[Document images with source code]
***
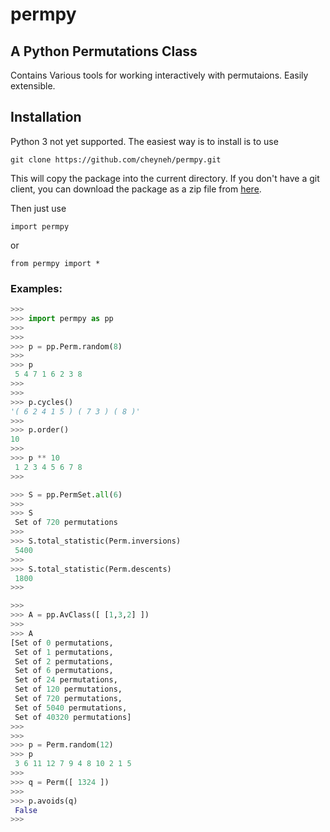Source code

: permpy
=======

## A Python Permutations Class

Contains Various tools for working interactively with permutaions. 
Easily extensible. 


Installation
------------

Python 3 not yet supported.
The easiest way is to install is to use 

    git clone https://github.com/cheyneh/permpy.git

This will copy the package into the current directory. 
If you don't have a git client, you can download the package 
as a zip file from 
[here](http://github.com/cheyneh/permpy/zipball/master/).

Then just use 

    import permpy

or

    from permpy import *
    
    
### Examples:
```python
>>>
>>> import permpy as pp
>>> 
>>> 
>>> p = pp.Perm.random(8)
>>> 
>>> p
 5 4 7 1 6 2 3 8 
>>> 
>>> 
>>> p.cycles()
'( 6 2 4 1 5 ) ( 7 3 ) ( 8 )'
>>> 
>>> p.order()
10
>>> 
>>> p ** 10
 1 2 3 4 5 6 7 8
>>>

>>> S = pp.PermSet.all(6)
>>> 
>>> S
 Set of 720 permutations
>>> 
>>> S.total_statistic(Perm.inversions)
 5400
>>> 
>>> S.total_statistic(Perm.descents)
 1800
>>> 

>>> 
>>> A = pp.AvClass([ [1,3,2] ])
>>> 
>>> A
[Set of 0 permutations,
 Set of 1 permutations,
 Set of 2 permutations,
 Set of 6 permutations,
 Set of 24 permutations,
 Set of 120 permutations,
 Set of 720 permutations,
 Set of 5040 permutations,
 Set of 40320 permutations]
>>> 
>>> 
>>> p = Perm.random(12)
>>> p
 3 6 11 12 7 9 4 8 10 2 1 5 
>>>
>>> q = Perm([ 1324 ])
>>>
>>> p.avoids(q)
 False
>>>
```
***
§ **Exercise goal**:
Leave out the pictures and repeat exactly the lines from the first line of the data through the line containing "This will copy". Add nothing else.

§ **Response to this task**:
Source code

: permpy
=======

## A Python Permutations Class

Contains Various tools for working interactively with permutaions. 
Easily extensible. 


Installation
------------

Python 3 not yet supported.
The easiest way is to install is to use 

    git clone https://github.com/cheyneh/permpy.git

This will copy the package into the current directory. 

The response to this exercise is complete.